Methods We prospectively performed cardiac magnetic resonance imaging on 87 participants with AF undergoing either structured weight management (intervention) or general lifestyle advice (control). We measured pericardial adipose tissue, atrial and ventricular volumes, and myocardial mass at baseline and 12 months.

Results In total, 69 participants underwent baseline and 12-month follow-up cardiac magnetic resonance imaging (intervention n = 36 and controls n = 33). From baseline to 12 months, weight loss (kg, mean [95% CI]) was greater in the intervention group from 101.5 kg (97.2–105.8 kg) to 86.5 kg (81.2–91.9 kg) as compared with controls from 102.6 kg (97.2–108.1 kg) to 98.7 kg (91.0–106.3 kg) (time-group interaction P < .001). The intervention group showed a reduction in left atrial volumes (mL) from 105.0 mL (98.9–111.1 mL) to 96.4 mL (91.6–101.1 mL), whereas the change in the control group was from 108.8 mL (99.6–117.9 mL) to 108.9 mL (99.8–118.0 mL) (time-group interaction P < .001). There was a decline in pericardial adipose tissue (cm) from 140.9 cm (129.3–152.4 cm) to 118.8 cm (108.1–129.6 cm) and myocardial mass (g) from 137.6 g (128.1–147.2 g) to 123.1 g (114.5–131.7 g) in the intervention group, whereas the change in the control group was from 143.2 cm (124.6–161.7 cm) to 147.2 cm (128.9–165.4 cm) for pericardial adipose tissue and 138.3 g (124.8–151.8 g) to 140.7 g (127.4–154.1 g) for myocardial mass (both variables, time-group interaction P < .001).
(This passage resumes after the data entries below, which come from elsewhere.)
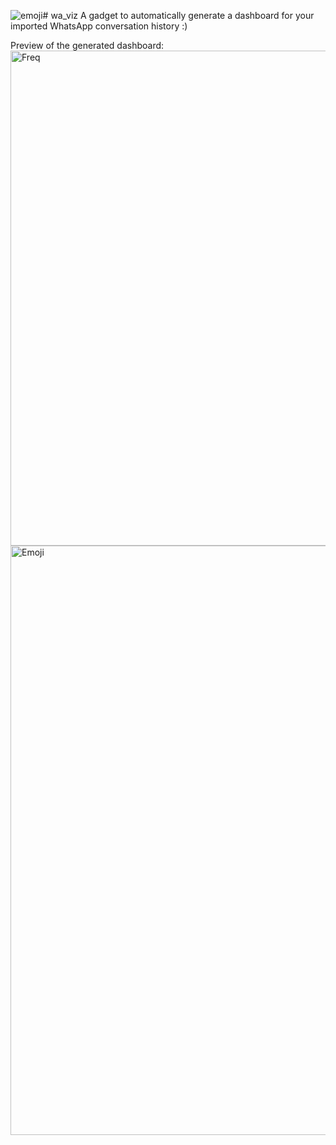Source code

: ![emoji](https://github.com/user-attachments/assets/2758b01e-b4b2-4237-baf7-466f92569ac9)# wa_viz
A gadget to automatically generate a dashboard for your imported WhatsApp conversation history :)

Preview of the generated dashboard:
<img width="792" alt="Freq" src="https://github.com/user-attachments/assets/82442853-154c-4259-831b-2c2e3ed46c36">
<img width="943" alt="Emoji" src="https://github.com/user-attachments/assets/357bd4c4-4794-49cb-9b8e-c89ebc7eefe0">
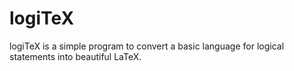 # logiTeX

logiTeX is a simple program to convert a basic language for logical statements into beautiful LaTeX.
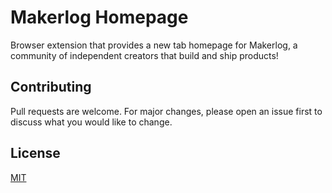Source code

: # Makerlog Homepage

Browser extension that provides a new tab homepage for Makerlog, a community of independent creators that build and ship products!

## Contributing
Pull requests are welcome. For major changes, please open an issue first to discuss what you would like to change.

## License
[MIT](https://github.com/MihaiVoinea/makerlog-homepage/blob/master/LICENSE)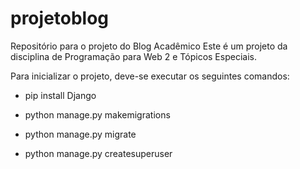 # projetoblog
Repositório para o projeto do Blog Acadêmico
Este é um projeto da disciplina de Programação para Web 2 e Tópicos Especiais.

Para inicializar o projeto, deve-se executar os seguintes comandos:

- pip install Django

- python manage.py makemigrations

- python manage.py migrate

- python manage.py createsuperuser
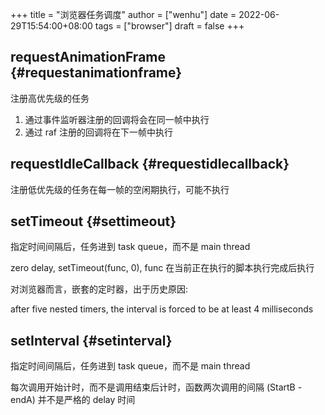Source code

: +++
title = "浏览器任务调度"
author = ["wenhu"]
date = 2022-06-29T15:54:00+08:00
tags = ["browser"]
draft = false
+++

## requestAnimationFrame {#requestanimationframe}

注册高优先级的任务

1.  通过事件监听器注册的回调将会在同一帧中执行
2.  通过 raf 注册的回调将在下一帧中执行


## requestIdleCallback {#requestidlecallback}

注册低优先级的任务在每一帧的空闲期执行，可能不执行


## setTimeout {#settimeout}

指定时间间隔后，任务进到 task queue，而不是 main thread

zero delay, setTimeout(func, 0), func 在当前正在执行的脚本执行完成后执行

对浏览器而言，嵌套的定时器，出于历史原因:

after five nested timers, the interval is forced to be at least 4 milliseconds


## setInterval {#setinterval}

指定时间间隔后，任务进到 task queue，而不是 main thread

每次调用开始计时，而不是调用结束后计时，函数两次调用的间隔 (StartB - endA) 并不是严格的 delay 时间
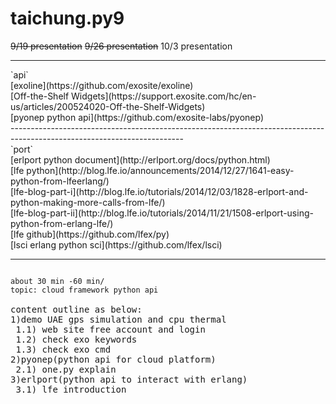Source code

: # taichung.py9
~~9/19 presentation~~
~~9/26 presentation~~
10/3 presentation

<hr>
`api` <br>
[exoline](https://github.com/exosite/exoline)<br>
[Off-the-Shelf Widgets](https://support.exosite.com/hc/en-us/articles/200524020-Off-the-Shelf-Widgets)<br>
[pyonep python api](https://github.com/exosite-labs/pyonep)<br>
-------------------------------------------------------------------------------------------------------------------------<br>
`port`<br>
[erlport python document](http://erlport.org/docs/python.html)<br>
[lfe python](http://blog.lfe.io/announcements/2014/12/27/1641-easy-python-from-lfeerlang/)<br>
[lfe-blog-part-i](http://blog.lfe.io/tutorials/2014/12/03/1828-erlport-and-python-making-more-calls-from-lfe/)<br>
[lfe-blog-part-ii](http://blog.lfe.io/tutorials/2014/11/21/1508-erlport-using-python-from-erlang-lfe/)<br>
[lfe github](https://github.com/lfex/py)<br>
[lsci erlang python sci](https://github.com/lfex/lsci)<br>
<hr>
<pre>
<code>
about 30 min -60 min/
topic: cloud framework python api
</code>
content outline as below:
1)demo UAE gps simulation and cpu thermal
 1.1) web site free account and login
 1.2) check exo keywords
 1.3) check exo cmd
2)pyonep(python api for cloud platform)
 2.1) one.py explain
3)erlport(python api to interact with erlang)
 3.1) lfe introduction
</pre>

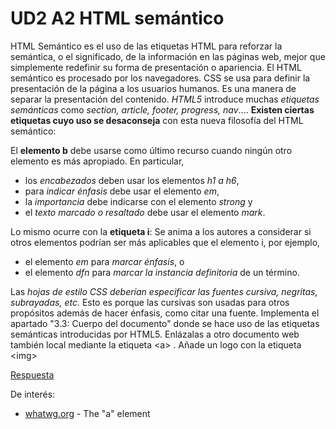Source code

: # UD2 A2 HTML semántico

HTML Semántico es el uso de las etiquetas HTML para reforzar la semántica, o el significado, de la información en las páginas web, mejor que simplemente redefinir su forma de presentación o apariencia. El HTML semántico es procesado por los navegadores. CSS se usa para definir la presentación de la página a los usuarios humanos. Es una manera de separar la presentación del contenido. *HTML5* introduce muchas *etiquetas semánticas* como *section, article, footer, progress, nav*.... **Existen ciertas etiquetas cuyo uso se desaconseja** con esta nueva filosofía del HTML semántico: 

El **elemento b** debe usarse como último recurso cuando ningún otro elemento es más apropiado. En particular,

- los _encabezados_ deben usar los elementos _h1 a h6_,
- para _indicar énfasis_ debe usar el elemento _em_,
- la _importancia_ debe indicarse con el elemento _strong_ y
- el _texto marcado o resaltado_ debe usar el elemento _mark_.

Lo mismo ocurre con la **etiqueta i**: Se anima a los autores a considerar si otros elementos podrían ser más aplicables que el elemento i, por ejemplo,

- el elemento _em_ para _marcar énfasis_, o
- el elemento _dfn_ para _marcar la instancia definitoria_ de un término.

Las _hojas de estilo CSS deberían especificar las fuentes cursiva, negritas, subrayadas, etc._ Esto es porque las cursivas son usadas para otros propósitos además de hacer énfasis, como citar una fuente. Implementa el apartado "3.3: Cuerpo del documento" donde se hace uso de las etiquetas semánticas introducidas por HTML5. Enlázalas a otro documento web también local mediante la etiqueta &lt;a> . Añade un logo con la etiqueta &lt;img>

[Respuesta](./Respuesta/respuestas.html)


De interés:

- [whatwg.org](https://html.spec.whatwg.org/#the-a-element) - The "a" element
Conclusions Weight reduction results in favorable structural remodeling and a reduction in pericardial adipose tissue burden.

Introduction


Obesity is a significant risk factor for the development and progression of atrial fibrillation (AF). We have recently demonstrated for the first time in a randomized trial that weight loss is associated with a reduction in AF burden in overweight and obese individuals. The mechanisms by which weight loss results in reduction in AF burden remain uncertain, however.

Pericardial adipose tissue has recently emerged as a risk factor for the development of AF independent of traditional metabolic risk factors including measures of systemic obesity, such as body mass index (BMI). Observations suggest that pericardial adipose tissue may be a unique metabolically active visceral adipose depot and an important source of inflammatory and profibrotic cytokines, thereby potentially influencing contiguous cardiac pathologic changes. In the ventricular chambers, autopsy studies have shown a strong correlation between myocardial mass and pericardial adipose volume, independent of the underlying ventricular pathology, suggesting myocardial structural remodeling may, in part, be influenced by overlying pericardial adipose tissue.

The aim of this current study was, therefore, to evaluate the effect of weight loss on pericardial adipose stores and cardiac structure in overweight/obese individuals with paroxysmal AF using cardiac magnetic resonance (CMR) imaging.